Records contained in a dataset:
━━━━━━━━━━━━━━━━

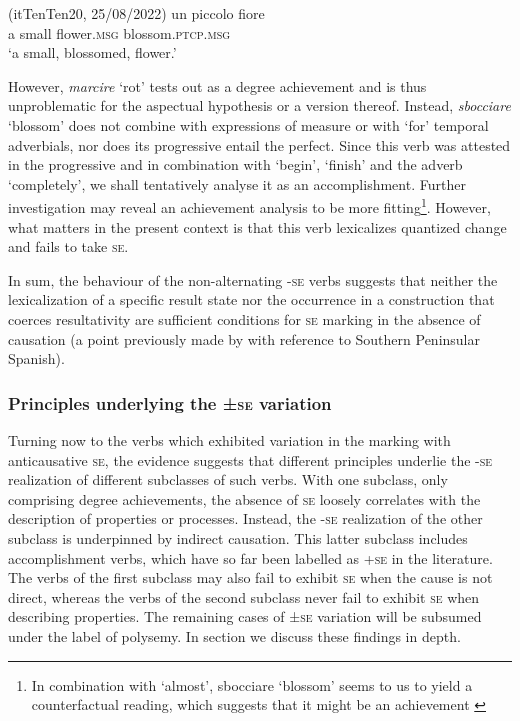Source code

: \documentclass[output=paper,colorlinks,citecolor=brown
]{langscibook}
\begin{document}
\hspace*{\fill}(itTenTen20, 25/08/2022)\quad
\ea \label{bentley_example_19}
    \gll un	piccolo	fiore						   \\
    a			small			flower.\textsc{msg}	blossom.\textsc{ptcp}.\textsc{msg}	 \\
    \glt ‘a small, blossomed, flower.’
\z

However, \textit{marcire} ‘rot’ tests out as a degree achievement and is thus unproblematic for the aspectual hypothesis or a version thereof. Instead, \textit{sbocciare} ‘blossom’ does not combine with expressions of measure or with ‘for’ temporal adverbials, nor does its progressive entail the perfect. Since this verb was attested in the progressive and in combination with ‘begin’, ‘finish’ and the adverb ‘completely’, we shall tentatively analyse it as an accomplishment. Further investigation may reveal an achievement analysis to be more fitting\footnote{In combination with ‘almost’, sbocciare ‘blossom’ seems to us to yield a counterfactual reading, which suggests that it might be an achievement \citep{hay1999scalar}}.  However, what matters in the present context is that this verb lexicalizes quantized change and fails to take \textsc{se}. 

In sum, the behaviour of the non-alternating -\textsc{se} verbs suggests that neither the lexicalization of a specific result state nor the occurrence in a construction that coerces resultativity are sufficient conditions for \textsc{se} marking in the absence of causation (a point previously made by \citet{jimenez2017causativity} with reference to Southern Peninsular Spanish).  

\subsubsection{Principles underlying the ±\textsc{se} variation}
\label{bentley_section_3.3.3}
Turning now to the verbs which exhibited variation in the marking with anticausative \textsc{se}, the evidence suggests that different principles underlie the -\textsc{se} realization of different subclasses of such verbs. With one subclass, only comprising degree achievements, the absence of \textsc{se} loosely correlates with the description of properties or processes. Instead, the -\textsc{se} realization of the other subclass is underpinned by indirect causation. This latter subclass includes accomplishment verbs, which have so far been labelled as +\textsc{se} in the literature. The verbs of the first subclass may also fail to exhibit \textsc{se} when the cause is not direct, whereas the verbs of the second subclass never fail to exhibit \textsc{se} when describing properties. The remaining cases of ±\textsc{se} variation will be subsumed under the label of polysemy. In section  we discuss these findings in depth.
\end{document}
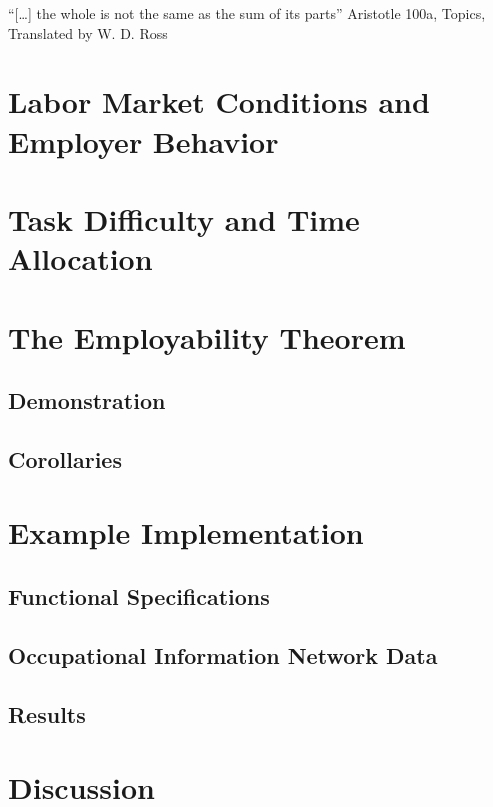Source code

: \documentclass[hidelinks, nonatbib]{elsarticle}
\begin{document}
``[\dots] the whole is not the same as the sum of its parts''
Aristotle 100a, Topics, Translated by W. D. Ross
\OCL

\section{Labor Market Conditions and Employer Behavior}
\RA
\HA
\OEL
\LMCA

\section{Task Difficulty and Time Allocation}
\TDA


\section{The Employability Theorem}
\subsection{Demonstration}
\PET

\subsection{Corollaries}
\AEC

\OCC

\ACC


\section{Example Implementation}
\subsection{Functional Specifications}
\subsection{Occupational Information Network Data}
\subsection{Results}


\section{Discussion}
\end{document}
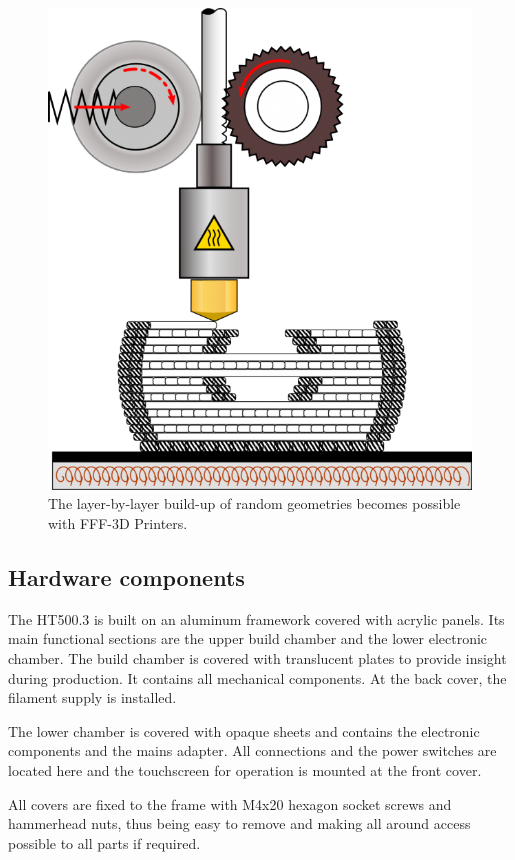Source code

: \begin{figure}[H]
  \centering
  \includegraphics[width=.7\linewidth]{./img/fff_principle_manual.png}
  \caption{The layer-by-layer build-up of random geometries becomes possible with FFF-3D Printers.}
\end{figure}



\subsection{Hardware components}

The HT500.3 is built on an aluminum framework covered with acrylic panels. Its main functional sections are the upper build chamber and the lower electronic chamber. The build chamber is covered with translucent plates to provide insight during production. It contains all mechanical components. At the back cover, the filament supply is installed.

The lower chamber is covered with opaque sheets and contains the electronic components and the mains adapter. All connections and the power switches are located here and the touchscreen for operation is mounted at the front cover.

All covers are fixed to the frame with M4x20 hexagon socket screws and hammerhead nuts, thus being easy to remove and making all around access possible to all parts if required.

━━━━━━━━━━━━━━━━

» **PROBLEM DETAILS**
Going through the entries above, show each line that contains "parts".

» **ANSWER AREA**
``[\dots] the whole is not the same as the sum of its parts''
All covers are fixed to the frame with M4x20 hexagon socket screws and hammerhead nuts, thus being easy to remove and making all around access possible to all parts if required.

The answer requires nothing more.